Goal of the exercise: Scan the entries that follow and work out how many lines contain "Gamma". Give the number and nothing else.

Data supplied:
::::

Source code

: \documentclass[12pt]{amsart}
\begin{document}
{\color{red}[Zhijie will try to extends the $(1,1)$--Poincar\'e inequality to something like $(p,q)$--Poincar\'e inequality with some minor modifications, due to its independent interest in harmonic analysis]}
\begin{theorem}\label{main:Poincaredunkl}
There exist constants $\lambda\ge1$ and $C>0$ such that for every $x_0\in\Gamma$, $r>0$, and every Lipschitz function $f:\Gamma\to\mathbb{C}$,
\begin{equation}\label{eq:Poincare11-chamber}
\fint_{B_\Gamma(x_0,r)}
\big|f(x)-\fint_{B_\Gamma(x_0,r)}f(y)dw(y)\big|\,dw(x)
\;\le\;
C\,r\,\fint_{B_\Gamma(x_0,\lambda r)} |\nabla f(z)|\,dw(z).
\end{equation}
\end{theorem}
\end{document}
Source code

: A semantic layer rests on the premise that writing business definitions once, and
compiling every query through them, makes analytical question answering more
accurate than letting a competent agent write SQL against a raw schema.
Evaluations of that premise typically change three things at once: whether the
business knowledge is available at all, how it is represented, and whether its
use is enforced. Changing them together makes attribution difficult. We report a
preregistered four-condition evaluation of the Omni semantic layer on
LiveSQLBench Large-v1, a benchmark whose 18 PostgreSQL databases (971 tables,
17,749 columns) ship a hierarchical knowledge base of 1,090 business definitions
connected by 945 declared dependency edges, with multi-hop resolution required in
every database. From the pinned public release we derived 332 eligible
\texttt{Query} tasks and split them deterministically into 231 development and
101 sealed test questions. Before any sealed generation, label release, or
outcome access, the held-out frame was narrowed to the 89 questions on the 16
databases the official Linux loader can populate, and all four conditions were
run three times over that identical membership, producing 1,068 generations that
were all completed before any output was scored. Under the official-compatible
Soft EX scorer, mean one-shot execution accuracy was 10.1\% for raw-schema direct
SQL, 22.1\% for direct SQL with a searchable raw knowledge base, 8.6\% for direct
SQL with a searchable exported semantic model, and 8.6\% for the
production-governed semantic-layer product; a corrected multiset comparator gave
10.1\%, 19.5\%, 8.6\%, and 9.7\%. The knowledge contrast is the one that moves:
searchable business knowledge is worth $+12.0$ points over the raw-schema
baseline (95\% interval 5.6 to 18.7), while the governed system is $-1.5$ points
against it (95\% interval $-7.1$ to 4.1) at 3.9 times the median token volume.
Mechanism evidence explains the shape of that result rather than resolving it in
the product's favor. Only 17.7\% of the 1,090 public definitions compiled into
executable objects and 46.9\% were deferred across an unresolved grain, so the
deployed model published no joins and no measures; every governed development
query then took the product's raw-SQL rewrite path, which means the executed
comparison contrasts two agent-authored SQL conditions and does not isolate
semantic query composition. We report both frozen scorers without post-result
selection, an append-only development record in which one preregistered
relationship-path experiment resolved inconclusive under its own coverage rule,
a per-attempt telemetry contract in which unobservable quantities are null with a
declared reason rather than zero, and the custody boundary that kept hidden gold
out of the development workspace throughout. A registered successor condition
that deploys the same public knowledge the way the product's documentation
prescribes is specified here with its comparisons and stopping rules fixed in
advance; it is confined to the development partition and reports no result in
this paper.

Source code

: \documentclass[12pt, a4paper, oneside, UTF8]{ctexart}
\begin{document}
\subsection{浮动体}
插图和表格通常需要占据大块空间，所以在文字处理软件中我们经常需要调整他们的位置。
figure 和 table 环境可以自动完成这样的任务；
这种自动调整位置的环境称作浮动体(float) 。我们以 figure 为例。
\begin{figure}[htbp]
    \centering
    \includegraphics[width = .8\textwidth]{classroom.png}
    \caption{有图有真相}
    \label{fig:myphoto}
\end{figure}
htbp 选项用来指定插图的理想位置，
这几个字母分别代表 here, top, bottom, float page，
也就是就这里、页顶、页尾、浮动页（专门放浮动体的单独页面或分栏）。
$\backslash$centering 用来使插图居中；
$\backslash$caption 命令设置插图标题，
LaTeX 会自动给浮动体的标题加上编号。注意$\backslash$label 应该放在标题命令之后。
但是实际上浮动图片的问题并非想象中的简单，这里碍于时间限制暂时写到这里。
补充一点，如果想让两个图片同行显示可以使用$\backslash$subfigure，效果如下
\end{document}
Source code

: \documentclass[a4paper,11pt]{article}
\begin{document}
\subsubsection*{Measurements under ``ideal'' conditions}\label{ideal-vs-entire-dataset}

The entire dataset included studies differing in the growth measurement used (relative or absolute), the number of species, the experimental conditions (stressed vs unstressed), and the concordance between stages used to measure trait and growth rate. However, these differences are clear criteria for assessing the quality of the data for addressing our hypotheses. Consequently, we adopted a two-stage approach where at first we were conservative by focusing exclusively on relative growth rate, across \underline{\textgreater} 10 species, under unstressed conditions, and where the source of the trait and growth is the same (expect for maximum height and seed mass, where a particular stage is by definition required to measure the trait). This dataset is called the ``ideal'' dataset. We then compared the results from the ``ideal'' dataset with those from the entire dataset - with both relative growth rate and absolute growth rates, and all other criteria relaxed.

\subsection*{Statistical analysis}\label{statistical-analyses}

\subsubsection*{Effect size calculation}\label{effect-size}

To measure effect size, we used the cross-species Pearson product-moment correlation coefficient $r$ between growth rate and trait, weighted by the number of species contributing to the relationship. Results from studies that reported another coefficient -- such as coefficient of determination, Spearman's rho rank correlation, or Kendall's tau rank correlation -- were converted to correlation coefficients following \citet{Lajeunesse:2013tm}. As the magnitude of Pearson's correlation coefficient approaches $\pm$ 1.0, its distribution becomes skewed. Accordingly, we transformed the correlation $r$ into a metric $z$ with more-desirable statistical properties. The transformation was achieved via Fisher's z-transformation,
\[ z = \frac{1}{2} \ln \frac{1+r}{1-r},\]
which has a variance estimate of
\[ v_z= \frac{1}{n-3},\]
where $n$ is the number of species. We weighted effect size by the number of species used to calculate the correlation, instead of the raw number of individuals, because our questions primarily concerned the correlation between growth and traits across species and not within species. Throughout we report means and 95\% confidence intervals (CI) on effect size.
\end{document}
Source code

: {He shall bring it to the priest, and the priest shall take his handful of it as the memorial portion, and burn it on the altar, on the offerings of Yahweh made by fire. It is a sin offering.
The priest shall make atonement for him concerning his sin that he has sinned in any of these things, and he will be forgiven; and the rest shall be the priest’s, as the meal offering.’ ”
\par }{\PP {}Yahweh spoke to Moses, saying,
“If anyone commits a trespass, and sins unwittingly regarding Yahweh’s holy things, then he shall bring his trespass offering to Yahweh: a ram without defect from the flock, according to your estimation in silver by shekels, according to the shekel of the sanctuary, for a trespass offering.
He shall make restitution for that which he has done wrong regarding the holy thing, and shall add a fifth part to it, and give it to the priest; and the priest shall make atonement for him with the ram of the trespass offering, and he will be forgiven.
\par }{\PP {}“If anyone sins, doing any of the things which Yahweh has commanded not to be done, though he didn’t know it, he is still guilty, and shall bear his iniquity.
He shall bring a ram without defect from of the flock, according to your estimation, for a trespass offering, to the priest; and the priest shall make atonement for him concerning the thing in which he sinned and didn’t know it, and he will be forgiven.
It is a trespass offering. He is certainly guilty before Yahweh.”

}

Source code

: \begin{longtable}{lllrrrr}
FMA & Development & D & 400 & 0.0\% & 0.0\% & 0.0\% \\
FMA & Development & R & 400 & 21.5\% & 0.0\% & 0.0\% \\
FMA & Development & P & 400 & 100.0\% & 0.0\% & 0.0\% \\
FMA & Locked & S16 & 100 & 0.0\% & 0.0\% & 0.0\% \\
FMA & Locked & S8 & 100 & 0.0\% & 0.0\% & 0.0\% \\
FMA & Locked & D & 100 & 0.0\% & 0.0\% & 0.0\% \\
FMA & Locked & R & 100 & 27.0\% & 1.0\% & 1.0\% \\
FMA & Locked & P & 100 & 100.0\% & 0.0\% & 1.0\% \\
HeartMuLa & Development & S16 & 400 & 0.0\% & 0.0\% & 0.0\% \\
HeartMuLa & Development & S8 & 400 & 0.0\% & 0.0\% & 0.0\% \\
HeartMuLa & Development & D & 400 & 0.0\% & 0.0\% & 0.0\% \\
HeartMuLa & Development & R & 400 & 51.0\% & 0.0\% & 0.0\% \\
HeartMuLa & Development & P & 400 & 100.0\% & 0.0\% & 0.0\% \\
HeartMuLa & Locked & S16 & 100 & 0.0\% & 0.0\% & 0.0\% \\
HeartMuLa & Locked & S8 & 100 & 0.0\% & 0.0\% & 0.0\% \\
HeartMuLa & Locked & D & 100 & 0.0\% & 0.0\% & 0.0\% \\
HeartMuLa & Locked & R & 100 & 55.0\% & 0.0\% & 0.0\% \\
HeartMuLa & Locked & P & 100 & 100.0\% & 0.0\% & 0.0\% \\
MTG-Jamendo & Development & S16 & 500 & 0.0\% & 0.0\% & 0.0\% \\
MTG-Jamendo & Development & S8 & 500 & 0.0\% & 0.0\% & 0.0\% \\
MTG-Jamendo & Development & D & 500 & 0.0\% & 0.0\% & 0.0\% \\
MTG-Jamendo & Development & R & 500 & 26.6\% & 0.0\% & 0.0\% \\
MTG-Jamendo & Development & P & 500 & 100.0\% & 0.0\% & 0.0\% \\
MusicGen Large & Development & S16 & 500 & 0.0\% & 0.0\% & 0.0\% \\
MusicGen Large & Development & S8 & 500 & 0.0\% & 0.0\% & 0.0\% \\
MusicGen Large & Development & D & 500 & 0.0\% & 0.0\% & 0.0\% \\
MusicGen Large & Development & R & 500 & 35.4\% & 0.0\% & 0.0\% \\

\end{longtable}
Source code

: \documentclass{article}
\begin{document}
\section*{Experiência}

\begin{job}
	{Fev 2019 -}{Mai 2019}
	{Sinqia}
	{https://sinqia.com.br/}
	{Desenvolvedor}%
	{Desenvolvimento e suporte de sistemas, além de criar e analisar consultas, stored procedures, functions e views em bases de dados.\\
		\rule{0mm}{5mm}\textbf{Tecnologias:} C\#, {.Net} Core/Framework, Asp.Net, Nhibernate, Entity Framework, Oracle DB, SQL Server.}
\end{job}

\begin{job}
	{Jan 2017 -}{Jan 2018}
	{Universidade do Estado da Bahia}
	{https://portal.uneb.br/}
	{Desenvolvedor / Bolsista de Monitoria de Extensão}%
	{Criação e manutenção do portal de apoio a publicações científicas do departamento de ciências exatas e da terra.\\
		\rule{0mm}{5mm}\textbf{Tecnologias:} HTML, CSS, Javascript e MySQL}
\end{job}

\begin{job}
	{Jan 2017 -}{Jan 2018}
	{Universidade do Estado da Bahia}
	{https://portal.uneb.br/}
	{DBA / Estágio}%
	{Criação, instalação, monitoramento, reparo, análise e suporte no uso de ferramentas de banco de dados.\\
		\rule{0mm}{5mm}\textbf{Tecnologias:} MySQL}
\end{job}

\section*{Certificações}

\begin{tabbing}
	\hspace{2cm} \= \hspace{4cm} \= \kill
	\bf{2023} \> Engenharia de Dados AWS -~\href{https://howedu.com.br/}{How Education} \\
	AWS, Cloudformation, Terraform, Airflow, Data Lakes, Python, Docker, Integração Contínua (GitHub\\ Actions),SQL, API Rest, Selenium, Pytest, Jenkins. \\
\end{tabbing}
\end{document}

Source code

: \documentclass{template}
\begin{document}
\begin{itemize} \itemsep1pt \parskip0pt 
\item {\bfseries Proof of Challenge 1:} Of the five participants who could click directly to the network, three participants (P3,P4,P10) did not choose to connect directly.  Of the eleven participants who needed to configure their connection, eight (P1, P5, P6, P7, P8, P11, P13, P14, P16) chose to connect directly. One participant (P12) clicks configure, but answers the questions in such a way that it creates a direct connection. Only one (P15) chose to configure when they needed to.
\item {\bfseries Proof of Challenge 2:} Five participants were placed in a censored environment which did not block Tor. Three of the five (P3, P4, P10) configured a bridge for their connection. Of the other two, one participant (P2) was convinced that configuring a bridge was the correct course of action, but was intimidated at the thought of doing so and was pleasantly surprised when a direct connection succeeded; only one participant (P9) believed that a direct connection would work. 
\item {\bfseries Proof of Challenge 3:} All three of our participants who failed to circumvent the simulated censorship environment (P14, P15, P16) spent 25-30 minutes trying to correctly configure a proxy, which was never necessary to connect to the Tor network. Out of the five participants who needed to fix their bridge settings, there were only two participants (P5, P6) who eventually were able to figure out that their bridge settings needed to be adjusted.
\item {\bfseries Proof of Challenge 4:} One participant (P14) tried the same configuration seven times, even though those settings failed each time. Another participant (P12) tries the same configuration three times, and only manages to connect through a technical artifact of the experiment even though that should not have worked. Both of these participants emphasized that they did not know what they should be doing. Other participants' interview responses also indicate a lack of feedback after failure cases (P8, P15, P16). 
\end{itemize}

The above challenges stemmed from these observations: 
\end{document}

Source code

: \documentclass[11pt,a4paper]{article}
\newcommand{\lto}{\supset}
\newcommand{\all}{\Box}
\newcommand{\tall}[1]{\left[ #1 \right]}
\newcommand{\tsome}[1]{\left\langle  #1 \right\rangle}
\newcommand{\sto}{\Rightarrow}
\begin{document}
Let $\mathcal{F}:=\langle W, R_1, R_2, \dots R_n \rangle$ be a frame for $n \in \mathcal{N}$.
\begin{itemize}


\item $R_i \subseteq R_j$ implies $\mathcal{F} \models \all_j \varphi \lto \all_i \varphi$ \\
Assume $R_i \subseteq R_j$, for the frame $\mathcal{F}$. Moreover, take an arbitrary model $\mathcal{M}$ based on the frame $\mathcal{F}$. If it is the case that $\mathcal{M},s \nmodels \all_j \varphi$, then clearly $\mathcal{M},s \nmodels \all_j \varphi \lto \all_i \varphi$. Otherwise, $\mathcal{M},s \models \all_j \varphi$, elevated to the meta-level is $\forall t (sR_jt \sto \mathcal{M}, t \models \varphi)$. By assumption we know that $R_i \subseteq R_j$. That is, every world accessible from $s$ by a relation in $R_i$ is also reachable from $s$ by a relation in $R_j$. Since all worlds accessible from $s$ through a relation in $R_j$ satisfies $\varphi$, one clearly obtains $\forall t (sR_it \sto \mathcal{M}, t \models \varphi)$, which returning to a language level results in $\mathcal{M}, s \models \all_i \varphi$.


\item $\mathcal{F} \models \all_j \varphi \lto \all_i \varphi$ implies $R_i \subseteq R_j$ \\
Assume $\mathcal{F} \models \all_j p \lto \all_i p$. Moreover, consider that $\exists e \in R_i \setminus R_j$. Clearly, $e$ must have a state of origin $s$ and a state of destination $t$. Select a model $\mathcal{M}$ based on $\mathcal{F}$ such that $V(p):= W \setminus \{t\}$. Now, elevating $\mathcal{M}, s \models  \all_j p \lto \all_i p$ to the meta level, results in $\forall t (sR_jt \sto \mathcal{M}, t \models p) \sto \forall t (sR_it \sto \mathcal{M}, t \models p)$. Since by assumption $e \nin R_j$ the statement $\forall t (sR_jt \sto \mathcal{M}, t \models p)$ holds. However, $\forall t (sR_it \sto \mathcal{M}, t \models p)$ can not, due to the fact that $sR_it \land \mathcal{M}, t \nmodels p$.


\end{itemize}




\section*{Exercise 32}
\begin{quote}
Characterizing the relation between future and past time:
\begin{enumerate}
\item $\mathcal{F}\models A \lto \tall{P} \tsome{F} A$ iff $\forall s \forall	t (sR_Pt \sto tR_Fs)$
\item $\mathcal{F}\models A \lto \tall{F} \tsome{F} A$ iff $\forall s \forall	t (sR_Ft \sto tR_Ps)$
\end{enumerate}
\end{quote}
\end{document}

::::

Response to this task: 4